The result of this approach can be seen on page 19 in Molly Naylor’s experience of facilitating poetry writing: “I was tasked with helping thirty 14-year-olds write poems on the theme of the First World War. ‘So, what makes a good poem?’ I asked them as an opener. I was met with sighs, eye rolls and blank faces. Eventually a student stuck their hand up. ‘Fronted adverbials?’ they said.”

As editors of Magma 85, working in secondary schools for years in various roles, we believe that love of poetry risks being stifled in schools. In many schools, enjoyment of poems is squeezed out by learning facts about them rather than understanding that they express important feelings in memorable ways. This functional approach applies to teaching other English texts and its effect is already evident. Between 2017 and 2021 the number of students taking English A Level declined by 23 per cent and between 2012 and 2021 the number applying to take English degrees fell by over a third. We risk becoming a nation in which love of literature, especially poetry, is perhaps discovered by some adults later in life, if at all.

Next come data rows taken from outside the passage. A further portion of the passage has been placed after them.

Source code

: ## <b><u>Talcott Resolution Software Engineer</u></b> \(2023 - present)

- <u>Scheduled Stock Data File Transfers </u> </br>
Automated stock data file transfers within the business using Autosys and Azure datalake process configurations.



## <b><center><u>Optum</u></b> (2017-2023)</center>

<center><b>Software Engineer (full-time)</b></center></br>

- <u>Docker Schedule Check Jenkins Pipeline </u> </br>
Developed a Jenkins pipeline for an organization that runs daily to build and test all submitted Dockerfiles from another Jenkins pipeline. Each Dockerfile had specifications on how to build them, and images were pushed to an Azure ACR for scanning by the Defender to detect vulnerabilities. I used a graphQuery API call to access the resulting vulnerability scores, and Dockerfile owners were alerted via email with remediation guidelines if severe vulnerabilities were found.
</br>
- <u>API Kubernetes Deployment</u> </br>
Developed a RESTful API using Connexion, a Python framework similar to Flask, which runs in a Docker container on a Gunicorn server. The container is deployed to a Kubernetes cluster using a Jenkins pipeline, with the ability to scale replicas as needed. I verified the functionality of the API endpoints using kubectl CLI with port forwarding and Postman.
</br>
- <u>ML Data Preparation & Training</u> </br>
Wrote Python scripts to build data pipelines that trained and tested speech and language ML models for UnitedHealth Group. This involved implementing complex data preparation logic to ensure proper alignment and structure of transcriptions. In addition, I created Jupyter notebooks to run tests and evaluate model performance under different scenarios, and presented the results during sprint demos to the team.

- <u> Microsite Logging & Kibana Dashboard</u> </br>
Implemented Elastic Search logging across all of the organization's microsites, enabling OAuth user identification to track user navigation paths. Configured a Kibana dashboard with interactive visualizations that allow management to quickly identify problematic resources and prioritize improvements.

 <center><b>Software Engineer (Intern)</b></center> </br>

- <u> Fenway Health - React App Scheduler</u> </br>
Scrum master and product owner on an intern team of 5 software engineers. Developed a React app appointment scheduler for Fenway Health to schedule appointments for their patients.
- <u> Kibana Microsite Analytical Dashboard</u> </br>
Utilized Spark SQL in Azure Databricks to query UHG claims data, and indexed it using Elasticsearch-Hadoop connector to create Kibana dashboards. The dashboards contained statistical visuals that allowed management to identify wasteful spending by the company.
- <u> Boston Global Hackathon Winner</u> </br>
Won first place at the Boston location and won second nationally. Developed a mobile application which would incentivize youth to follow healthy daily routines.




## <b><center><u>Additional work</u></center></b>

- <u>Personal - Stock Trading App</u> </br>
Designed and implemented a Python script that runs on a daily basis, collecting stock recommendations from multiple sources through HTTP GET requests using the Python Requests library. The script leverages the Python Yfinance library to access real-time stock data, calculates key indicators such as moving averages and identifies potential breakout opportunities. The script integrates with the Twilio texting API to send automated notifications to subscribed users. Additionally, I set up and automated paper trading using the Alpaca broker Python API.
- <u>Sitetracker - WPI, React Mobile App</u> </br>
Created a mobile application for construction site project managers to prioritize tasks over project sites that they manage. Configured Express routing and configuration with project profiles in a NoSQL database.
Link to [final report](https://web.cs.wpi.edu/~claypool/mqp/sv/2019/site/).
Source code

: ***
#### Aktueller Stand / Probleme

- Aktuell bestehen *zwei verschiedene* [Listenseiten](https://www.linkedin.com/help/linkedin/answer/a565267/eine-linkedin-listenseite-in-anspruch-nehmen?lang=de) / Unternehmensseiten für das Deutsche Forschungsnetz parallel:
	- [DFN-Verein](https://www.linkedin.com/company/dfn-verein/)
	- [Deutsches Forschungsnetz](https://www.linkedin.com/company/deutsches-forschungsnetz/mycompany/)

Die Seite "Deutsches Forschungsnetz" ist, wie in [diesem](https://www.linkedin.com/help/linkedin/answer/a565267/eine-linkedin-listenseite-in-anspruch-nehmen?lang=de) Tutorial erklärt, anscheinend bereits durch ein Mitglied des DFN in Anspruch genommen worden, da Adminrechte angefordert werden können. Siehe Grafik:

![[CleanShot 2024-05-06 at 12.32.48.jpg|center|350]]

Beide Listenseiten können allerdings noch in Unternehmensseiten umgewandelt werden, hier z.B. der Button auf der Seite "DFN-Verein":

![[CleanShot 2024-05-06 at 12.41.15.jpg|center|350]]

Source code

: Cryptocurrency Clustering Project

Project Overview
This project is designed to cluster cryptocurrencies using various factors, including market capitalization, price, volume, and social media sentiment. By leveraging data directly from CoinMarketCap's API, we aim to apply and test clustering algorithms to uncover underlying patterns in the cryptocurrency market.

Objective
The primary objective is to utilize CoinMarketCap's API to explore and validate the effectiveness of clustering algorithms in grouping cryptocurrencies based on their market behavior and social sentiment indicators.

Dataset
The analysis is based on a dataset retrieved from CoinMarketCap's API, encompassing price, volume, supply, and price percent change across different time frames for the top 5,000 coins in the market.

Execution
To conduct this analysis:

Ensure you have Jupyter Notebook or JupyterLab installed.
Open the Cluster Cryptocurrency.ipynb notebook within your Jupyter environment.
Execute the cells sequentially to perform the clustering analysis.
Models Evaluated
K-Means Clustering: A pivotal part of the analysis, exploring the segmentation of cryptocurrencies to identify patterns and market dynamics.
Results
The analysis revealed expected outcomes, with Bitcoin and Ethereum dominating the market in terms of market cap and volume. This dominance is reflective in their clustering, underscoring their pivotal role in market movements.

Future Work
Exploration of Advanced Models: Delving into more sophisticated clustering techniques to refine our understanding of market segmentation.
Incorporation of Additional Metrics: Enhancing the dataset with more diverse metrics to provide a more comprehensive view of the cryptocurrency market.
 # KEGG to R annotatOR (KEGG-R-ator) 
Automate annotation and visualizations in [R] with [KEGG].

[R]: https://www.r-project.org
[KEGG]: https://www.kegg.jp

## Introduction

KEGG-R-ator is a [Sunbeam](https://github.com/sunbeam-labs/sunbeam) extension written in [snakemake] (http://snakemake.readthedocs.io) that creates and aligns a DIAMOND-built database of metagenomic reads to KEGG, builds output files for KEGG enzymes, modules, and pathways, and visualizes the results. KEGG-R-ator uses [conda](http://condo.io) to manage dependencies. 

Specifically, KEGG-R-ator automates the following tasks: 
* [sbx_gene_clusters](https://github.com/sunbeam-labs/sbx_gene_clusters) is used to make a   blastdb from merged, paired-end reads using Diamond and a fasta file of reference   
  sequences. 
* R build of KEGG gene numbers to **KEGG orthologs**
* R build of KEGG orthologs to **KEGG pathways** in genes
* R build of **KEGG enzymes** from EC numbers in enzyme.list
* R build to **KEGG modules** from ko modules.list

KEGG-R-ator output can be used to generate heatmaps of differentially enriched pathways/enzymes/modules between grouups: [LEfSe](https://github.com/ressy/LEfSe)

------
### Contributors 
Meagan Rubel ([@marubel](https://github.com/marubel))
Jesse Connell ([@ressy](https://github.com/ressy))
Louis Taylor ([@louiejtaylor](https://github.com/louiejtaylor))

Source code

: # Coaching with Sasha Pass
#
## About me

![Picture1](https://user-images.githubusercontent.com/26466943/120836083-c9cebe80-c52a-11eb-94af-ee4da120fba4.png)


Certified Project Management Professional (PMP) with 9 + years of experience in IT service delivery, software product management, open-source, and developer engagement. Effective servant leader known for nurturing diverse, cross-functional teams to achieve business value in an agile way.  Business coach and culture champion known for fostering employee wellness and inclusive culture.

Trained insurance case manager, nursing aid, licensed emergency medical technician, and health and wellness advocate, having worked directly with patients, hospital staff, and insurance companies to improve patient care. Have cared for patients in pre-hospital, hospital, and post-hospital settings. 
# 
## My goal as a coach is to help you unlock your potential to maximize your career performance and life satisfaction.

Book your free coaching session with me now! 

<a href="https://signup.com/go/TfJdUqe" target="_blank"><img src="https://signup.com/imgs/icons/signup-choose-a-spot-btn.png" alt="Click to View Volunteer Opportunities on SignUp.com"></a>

Molly Naylor and Barbara Bleiman describe other ways of teaching poetry that help it to be alive and enjoyable for students, as does the account of teaching an E E Cummings poem on page 80.

Beyond this, we believe poems taught in schools should be more varied and inclusive. The GCSE Boards are making their poetry anthologies significantly more diverse, but at a time when poets are experimenting much more than previously we feel poetry in Key Stages 3 to 5 should include a much wider range of forms – prose poems, specular poems, erasure and sound poems, etc, etc, as well as the traditional forms exemplified by the Romantic period and required by GCSE. As usual, Magma 85 includes a wide range of poetic forms.

In our view all the poems in Magma 85 would be good to teach in schools and we’ve included suggestions for teaching approaches for some of them on pages 88 to 90. The poems are grouped by the broad topics used in the GCSE anthologies.
We’ve focussed on secondary schools because of concerns arising from our own experience and because Magma publishes poems for adults. An issue on poems for primary schools would be lovely, but would be very different.

In the end we stand by Virginia Woolf’s great image, quoted by Barbara Bleiman, that reading poetry is, or should be, like being attacked by a horde of rebels. This may sound violent, but it’s infinitely better than the numbing deadness of focussing (and being required by Senior Leaders and Ofsted to focus) on teaching students primarily to identify technical features like fronted adverbials. Technical features are essential – one can’t discuss a text without them – but responding to the feelings expressed by a poem needs to come first. Without this, the poem is dead on the page.